TASK OBJECTIVE »
Write every line of the material out exactly as shown.
---- EXERCISE MATERIAL
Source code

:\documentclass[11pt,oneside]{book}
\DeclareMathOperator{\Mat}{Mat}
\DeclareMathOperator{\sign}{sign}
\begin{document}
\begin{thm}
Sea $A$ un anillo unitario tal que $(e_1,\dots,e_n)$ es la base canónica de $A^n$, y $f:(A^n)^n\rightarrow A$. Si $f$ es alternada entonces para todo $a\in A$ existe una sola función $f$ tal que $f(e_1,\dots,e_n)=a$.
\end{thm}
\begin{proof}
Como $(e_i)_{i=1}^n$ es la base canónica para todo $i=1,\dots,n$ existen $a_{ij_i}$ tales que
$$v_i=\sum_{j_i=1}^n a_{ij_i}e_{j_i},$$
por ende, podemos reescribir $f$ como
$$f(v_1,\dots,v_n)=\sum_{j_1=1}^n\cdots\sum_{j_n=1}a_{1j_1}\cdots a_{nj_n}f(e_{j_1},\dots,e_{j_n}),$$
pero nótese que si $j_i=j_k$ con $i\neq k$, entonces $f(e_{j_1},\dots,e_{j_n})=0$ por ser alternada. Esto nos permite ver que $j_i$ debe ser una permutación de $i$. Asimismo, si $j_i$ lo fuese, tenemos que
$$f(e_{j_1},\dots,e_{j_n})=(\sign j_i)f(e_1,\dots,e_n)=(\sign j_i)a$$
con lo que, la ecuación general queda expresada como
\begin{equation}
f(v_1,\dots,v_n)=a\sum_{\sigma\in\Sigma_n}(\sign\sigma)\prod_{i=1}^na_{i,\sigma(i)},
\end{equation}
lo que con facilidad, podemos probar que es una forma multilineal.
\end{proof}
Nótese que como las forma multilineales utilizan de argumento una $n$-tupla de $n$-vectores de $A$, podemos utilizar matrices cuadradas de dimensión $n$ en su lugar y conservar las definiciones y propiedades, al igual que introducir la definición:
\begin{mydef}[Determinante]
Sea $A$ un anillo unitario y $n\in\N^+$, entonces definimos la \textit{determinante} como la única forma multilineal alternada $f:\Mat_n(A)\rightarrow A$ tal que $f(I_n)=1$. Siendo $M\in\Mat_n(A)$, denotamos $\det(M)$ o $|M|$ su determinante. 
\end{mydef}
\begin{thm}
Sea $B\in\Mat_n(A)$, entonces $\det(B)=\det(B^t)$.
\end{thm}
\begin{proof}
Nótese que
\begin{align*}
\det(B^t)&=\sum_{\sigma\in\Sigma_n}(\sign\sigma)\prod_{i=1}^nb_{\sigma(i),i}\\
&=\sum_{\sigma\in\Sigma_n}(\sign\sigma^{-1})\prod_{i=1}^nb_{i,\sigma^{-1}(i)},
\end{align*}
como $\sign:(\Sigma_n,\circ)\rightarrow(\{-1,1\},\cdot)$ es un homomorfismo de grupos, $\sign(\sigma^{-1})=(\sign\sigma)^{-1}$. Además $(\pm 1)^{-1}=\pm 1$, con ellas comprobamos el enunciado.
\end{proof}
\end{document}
--------
WORKED SOLUTION »
Source code

:\documentclass[11pt,oneside]{book}
\DeclareMathOperator{\Mat}{Mat}
\DeclareMathOperator{\sign}{sign}
\begin{document}
\begin{thm}
Sea $A$ un anillo unitario tal que $(e_1,\dots,e_n)$ es la base canónica de $A^n$, y $f:(A^n)^n\rightarrow A$. Si $f$ es alternada entonces para todo $a\in A$ existe una sola función $f$ tal que $f(e_1,\dots,e_n)=a$.
\end{thm}
\begin{proof}
Como $(e_i)_{i=1}^n$ es la base canónica para todo $i=1,\dots,n$ existen $a_{ij_i}$ tales que
$$v_i=\sum_{j_i=1}^n a_{ij_i}e_{j_i},$$
por ende, podemos reescribir $f$ como
$$f(v_1,\dots,v_n)=\sum_{j_1=1}^n\cdots\sum_{j_n=1}a_{1j_1}\cdots a_{nj_n}f(e_{j_1},\dots,e_{j_n}),$$
pero nótese que si $j_i=j_k$ con $i\neq k$, entonces $f(e_{j_1},\dots,e_{j_n})=0$ por ser alternada. Esto nos permite ver que $j_i$ debe ser una permutación de $i$. Asimismo, si $j_i$ lo fuese, tenemos que
$$f(e_{j_1},\dots,e_{j_n})=(\sign j_i)f(e_1,\dots,e_n)=(\sign j_i)a$$
con lo que, la ecuación general queda expresada como
\begin{equation}
f(v_1,\dots,v_n)=a\sum_{\sigma\in\Sigma_n}(\sign\sigma)\prod_{i=1}^na_{i,\sigma(i)},
\end{equation}
lo que con facilidad, podemos probar que es una forma multilineal.
\end{proof}
Nótese que como las forma multilineales utilizan de argumento una $n$-tupla de $n$-vectores de $A$, podemos utilizar matrices cuadradas de dimensión $n$ en su lugar y conservar las definiciones y propiedades, al igual que introducir la definición:
\begin{mydef}[Determinante]
Sea $A$ un anillo unitario y $n\in\N^+$, entonces definimos la \textit{determinante} como la única forma multilineal alternada $f:\Mat_n(A)\rightarrow A$ tal que $f(I_n)=1$. Siendo $M\in\Mat_n(A)$, denotamos $\det(M)$ o $|M|$ su determinante. 
\end{mydef}
\begin{thm}
Sea $B\in\Mat_n(A)$, entonces $\det(B)=\det(B^t)$.
\end{thm}
\begin{proof}
Nótese que
\begin{align*}
\det(B^t)&=\sum_{\sigma\in\Sigma_n}(\sign\sigma)\prod_{i=1}^nb_{\sigma(i),i}\\
&=\sum_{\sigma\in\Sigma_n}(\sign\sigma^{-1})\prod_{i=1}^nb_{i,\sigma^{-1}(i)},
\end{align*}
como $\sign:(\Sigma_n,\circ)\rightarrow(\{-1,1\},\cdot)$ es un homomorfismo de grupos, $\sign(\sigma^{-1})=(\sign\sigma)^{-1}$. Además $(\pm 1)^{-1}=\pm 1$, con ellas comprobamos el enunciado.
\end{proof}
\end{document}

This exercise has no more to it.